Truncated Convolutional Codes as a New Approach of Unequal Error Protection

In a wireless networked control system (WNCS), physical processes are periodically observed and corresponding single analog measurements are digitized by scalar quantizers. Subsequently, these data are transmitted via a digital wireless communication system. A new source/channel coding scheme is presented that achieves a very low mean square error (MSE) of the analog physical values when they are transmitted over a noisy channel.

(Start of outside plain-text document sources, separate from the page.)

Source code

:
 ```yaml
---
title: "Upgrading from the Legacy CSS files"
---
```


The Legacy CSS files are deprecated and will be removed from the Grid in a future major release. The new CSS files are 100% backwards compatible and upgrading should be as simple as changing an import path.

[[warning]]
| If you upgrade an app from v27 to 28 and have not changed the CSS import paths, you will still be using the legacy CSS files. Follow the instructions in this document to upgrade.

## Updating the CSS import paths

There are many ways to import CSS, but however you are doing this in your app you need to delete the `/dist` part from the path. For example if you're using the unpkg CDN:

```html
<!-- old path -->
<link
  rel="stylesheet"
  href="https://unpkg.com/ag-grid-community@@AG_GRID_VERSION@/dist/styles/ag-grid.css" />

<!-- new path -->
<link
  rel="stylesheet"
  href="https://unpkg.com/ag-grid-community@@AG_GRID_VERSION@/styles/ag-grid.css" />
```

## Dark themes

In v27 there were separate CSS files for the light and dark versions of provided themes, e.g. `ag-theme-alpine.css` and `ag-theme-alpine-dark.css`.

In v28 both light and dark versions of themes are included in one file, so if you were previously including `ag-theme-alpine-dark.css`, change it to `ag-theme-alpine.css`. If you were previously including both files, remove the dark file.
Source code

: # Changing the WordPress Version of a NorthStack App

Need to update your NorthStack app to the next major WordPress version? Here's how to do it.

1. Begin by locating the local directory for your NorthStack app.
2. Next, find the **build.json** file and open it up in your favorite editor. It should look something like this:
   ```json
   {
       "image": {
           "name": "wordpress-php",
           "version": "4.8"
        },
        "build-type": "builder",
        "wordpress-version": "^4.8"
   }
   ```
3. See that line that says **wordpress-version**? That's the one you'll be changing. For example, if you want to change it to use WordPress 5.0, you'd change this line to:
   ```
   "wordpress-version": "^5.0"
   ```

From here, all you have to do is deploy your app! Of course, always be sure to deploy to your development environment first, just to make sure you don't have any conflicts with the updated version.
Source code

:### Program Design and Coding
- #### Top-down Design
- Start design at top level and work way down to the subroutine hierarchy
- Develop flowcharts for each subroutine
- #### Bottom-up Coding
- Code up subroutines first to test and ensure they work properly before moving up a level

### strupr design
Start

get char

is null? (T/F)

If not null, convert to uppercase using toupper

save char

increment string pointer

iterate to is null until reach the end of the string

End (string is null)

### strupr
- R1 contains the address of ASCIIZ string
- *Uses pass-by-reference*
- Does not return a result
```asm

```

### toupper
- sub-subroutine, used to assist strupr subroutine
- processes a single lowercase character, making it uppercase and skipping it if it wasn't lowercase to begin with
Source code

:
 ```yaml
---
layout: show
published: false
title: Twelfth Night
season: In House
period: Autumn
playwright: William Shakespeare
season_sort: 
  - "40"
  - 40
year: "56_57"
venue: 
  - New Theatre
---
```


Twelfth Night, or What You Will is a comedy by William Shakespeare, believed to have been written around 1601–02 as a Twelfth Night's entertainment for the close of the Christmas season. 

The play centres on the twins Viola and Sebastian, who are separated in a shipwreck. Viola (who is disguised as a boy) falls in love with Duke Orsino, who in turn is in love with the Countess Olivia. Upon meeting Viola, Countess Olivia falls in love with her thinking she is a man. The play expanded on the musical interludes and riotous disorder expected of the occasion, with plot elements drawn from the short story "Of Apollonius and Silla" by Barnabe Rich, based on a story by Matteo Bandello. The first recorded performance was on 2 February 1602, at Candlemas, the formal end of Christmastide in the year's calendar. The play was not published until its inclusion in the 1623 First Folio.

The use of a quantizer with natural binary code (NBC) labeling is proposed and it is shown that a certain class of linear unequal error protection (LUEP) block codes which are obtained from convolutional codes by direct truncation (DT) termination, matches the source characteristics of this kind of quantizer and leads to a low MSE. The LUEP capabilities of such codes are examined and simulation results are presented that show that such codes outperform standard block codes as well as Ma´s generalized tail-biting (GTB) codes. Additionally, we provide examples where convolutional encoded quantizer outputs also show superior performance compared to redundant index assignments which are obtained from spread s snake-in-the-box (SIB) codes. Furthermore, by means of a special class of time-varying convolutional codes, we develop a method for the bitwise adjustment of the protection levels of an LUEP block code, which may be used to adapt the code to the channel.